[Extracted records]
= Beginning of Section =

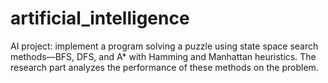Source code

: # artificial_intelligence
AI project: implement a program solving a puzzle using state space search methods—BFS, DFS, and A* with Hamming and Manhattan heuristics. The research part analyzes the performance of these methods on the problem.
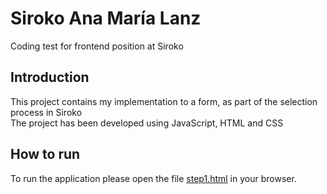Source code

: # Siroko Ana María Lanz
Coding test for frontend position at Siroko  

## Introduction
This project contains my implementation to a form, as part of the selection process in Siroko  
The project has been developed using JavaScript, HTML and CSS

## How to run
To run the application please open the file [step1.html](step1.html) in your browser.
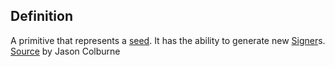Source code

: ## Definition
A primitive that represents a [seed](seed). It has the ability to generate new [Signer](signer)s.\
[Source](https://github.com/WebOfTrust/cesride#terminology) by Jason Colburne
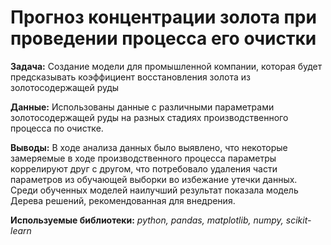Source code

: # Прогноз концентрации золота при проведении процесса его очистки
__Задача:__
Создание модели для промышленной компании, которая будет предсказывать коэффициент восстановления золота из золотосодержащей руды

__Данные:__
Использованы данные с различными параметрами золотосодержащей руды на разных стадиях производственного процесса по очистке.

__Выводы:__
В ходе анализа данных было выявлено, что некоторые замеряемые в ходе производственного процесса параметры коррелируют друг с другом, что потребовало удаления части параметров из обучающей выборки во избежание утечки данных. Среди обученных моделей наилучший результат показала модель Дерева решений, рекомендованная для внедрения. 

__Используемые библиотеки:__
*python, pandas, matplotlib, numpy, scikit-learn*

= End of Section =

Your task: Beginning with the line above that has "AI project: implement" and going on through the line that has "Ana María Lanz", retype every line exactly and add nothing else; drop the pictures.

Output:
AI project: implement a program solving a puzzle using state space search methods—BFS, DFS, and A* with Hamming and Manhattan heuristics. The research part analyzes the performance of these methods on the problem.
Source code

: # Siroko Ana María Lanz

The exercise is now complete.